### GOAL OF THE EXERCISE
Could you output every record again, exactly as given?

* * * * * * * * *

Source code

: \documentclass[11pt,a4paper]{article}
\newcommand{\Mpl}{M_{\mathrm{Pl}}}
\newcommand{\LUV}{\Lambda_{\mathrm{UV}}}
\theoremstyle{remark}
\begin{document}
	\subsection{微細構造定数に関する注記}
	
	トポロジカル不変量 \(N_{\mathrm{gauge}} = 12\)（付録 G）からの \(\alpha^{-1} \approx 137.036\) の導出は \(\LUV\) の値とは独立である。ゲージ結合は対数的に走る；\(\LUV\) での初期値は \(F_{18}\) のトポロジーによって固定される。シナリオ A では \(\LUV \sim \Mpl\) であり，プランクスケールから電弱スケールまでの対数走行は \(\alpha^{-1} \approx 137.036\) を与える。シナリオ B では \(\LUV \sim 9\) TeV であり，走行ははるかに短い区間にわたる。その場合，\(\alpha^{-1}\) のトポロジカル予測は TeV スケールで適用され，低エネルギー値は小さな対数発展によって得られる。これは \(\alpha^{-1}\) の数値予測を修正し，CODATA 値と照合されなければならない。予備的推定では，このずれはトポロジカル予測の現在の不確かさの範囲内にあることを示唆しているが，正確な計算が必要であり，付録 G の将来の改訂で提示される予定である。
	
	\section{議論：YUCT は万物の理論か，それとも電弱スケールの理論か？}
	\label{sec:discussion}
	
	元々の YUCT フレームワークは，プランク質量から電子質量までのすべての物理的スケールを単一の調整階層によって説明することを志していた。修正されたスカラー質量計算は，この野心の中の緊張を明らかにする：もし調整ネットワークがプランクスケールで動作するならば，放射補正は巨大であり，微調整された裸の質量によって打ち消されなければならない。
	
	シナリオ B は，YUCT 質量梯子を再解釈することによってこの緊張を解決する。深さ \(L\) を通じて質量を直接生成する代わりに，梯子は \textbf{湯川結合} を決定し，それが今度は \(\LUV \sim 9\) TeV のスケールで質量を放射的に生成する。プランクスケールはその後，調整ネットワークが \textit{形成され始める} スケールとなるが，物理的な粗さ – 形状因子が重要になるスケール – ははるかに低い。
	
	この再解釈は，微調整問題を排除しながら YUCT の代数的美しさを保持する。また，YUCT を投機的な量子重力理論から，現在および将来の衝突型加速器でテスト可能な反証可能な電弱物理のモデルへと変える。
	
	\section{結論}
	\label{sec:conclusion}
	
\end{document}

* * * * * * * * *

### TASK RESULT
Source code

: \documentclass[11pt,a4paper]{article}
\newcommand{\Mpl}{M_{\mathrm{Pl}}}
\newcommand{\LUV}{\Lambda_{\mathrm{UV}}}
\theoremstyle{remark}
\begin{document}
	\subsection{微細構造定数に関する注記}
	
	トポロジカル不変量 \(N_{\mathrm{gauge}} = 12\)（付録 G）からの \(\alpha^{-1} \approx 137.036\) の導出は \(\LUV\) の値とは独立である。ゲージ結合は対数的に走る；\(\LUV\) での初期値は \(F_{18}\) のトポロジーによって固定される。シナリオ A では \(\LUV \sim \Mpl\) であり，プランクスケールから電弱スケールまでの対数走行は \(\alpha^{-1} \approx 137.036\) を与える。シナリオ B では \(\LUV \sim 9\) TeV であり，走行ははるかに短い区間にわたる。その場合，\(\alpha^{-1}\) のトポロジカル予測は TeV スケールで適用され，低エネルギー値は小さな対数発展によって得られる。これは \(\alpha^{-1}\) の数値予測を修正し，CODATA 値と照合されなければならない。予備的推定では，このずれはトポロジカル予測の現在の不確かさの範囲内にあることを示唆しているが，正確な計算が必要であり，付録 G の将来の改訂で提示される予定である。
	
	\section{議論：YUCT は万物の理論か，それとも電弱スケールの理論か？}
	\label{sec:discussion}
	
	元々の YUCT フレームワークは，プランク質量から電子質量までのすべての物理的スケールを単一の調整階層によって説明することを志していた。修正されたスカラー質量計算は，この野心の中の緊張を明らかにする：もし調整ネットワークがプランクスケールで動作するならば，放射補正は巨大であり，微調整された裸の質量によって打ち消されなければならない。
	
	シナリオ B は，YUCT 質量梯子を再解釈することによってこの緊張を解決する。深さ \(L\) を通じて質量を直接生成する代わりに，梯子は \textbf{湯川結合} を決定し，それが今度は \(\LUV \sim 9\) TeV のスケールで質量を放射的に生成する。プランクスケールはその後，調整ネットワークが \textit{形成され始める} スケールとなるが，物理的な粗さ – 形状因子が重要になるスケール – ははるかに低い。
	
	この再解釈は，微調整問題を排除しながら YUCT の代数的美しさを保持する。また，YUCT を投機的な量子重力理論から，現在および将来の衝突型加速器でテスト可能な反証可能な電弱物理のモデルへと変える。
	
	\section{結論}
	\label{sec:conclusion}
	
\end{document}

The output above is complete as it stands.